INSTRUCTIONS TO FOLLOW:
The answer must consist of every line below containing "должны".

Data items

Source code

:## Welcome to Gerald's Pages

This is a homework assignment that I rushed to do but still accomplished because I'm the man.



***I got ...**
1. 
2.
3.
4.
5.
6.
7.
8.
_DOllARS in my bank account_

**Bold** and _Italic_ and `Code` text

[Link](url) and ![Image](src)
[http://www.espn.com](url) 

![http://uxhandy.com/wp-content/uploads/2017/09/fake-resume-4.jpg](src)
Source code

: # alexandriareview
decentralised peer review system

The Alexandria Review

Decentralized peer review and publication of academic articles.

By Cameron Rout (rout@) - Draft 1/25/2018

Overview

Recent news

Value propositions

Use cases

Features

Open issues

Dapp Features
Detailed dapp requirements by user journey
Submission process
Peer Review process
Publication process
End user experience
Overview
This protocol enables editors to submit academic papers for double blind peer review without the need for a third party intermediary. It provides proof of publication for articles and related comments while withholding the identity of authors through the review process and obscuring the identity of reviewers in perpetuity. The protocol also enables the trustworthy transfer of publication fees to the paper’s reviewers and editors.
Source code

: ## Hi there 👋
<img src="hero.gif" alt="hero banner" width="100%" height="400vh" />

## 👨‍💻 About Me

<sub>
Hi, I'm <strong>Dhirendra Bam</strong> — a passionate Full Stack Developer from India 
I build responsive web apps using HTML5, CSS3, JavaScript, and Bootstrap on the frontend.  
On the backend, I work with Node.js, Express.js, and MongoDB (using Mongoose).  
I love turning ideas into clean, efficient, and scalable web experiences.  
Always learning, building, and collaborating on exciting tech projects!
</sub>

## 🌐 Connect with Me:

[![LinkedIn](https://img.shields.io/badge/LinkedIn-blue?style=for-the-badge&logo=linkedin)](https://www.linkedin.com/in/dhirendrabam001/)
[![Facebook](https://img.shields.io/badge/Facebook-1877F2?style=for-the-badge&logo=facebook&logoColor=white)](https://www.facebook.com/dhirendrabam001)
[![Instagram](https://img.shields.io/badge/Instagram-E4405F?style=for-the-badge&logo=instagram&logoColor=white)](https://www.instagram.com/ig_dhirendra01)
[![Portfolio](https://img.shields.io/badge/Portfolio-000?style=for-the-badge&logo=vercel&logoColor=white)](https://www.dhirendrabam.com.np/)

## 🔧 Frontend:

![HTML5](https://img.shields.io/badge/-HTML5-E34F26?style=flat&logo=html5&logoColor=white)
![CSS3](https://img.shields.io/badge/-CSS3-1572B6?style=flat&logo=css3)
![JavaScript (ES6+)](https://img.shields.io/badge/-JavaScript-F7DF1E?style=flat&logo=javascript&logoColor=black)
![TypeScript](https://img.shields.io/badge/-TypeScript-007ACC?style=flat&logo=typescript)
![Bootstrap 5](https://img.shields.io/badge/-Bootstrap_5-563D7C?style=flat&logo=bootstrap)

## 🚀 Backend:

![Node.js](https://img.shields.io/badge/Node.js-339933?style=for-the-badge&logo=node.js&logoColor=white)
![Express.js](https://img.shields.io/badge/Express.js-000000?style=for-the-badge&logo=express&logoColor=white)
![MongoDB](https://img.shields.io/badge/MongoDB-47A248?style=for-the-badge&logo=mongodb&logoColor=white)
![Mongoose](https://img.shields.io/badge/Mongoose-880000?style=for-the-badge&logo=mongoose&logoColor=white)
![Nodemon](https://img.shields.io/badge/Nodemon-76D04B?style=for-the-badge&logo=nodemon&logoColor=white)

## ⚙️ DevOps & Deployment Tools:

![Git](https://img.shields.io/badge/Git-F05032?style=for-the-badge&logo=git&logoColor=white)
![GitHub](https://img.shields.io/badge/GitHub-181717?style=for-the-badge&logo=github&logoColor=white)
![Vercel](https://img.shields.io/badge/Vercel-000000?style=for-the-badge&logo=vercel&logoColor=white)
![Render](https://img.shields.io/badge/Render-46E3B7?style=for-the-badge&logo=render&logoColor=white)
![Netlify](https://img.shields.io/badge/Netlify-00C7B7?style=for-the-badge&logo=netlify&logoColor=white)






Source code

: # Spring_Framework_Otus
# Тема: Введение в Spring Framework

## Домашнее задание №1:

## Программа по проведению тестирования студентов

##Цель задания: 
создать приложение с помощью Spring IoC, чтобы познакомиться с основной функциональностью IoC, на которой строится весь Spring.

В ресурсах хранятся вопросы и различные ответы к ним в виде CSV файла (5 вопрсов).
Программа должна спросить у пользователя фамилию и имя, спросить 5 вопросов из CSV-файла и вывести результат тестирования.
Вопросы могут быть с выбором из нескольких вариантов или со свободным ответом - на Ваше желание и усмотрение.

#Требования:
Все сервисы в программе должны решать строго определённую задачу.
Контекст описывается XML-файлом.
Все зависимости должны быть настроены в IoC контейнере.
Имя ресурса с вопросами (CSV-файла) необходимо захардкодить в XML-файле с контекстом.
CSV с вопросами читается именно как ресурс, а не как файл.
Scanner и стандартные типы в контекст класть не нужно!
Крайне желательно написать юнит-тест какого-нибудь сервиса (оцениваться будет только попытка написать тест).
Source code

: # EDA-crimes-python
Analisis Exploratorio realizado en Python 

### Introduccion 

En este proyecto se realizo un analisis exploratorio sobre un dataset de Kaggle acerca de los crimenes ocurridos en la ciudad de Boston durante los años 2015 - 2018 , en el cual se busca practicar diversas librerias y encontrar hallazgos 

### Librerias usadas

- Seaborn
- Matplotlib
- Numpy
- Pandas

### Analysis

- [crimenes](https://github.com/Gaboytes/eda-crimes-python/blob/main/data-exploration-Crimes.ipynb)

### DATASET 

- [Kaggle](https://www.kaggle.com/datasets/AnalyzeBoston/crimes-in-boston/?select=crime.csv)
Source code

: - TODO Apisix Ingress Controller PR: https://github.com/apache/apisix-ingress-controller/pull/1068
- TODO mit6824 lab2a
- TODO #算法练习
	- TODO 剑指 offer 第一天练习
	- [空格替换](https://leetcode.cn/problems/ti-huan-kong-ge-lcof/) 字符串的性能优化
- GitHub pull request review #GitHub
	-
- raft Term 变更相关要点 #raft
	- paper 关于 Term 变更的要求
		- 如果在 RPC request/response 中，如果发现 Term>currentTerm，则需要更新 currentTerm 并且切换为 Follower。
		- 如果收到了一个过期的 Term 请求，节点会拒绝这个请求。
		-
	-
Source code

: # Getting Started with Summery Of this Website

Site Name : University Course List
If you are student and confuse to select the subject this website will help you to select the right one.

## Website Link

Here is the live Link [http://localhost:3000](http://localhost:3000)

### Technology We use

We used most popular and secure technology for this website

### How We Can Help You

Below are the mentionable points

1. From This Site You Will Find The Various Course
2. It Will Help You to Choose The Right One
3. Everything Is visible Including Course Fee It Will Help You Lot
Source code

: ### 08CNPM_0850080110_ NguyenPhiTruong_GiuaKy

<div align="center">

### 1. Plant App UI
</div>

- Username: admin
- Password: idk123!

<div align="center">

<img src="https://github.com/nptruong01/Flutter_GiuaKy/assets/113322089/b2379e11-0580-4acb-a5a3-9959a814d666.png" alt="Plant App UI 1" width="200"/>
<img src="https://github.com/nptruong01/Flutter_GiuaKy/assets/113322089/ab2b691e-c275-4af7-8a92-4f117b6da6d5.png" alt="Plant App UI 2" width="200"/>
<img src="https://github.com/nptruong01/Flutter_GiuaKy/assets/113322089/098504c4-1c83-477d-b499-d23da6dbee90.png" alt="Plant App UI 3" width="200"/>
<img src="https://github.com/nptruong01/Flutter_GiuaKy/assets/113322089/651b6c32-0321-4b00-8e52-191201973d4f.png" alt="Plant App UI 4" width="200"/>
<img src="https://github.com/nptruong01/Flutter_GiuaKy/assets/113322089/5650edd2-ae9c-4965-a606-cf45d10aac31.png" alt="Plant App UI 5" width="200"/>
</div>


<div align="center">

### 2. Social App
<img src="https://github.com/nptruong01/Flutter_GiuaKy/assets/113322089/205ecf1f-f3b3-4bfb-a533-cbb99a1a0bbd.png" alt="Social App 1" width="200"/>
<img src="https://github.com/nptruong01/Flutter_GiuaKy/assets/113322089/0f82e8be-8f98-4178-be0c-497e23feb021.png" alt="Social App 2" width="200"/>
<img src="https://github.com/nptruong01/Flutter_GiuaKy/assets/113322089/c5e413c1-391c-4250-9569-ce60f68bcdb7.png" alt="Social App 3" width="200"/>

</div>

ANSWER BOX:
Все сервисы в программе должны решать строго определённую задачу.
Все зависимости должны быть настроены в IoC контейнере.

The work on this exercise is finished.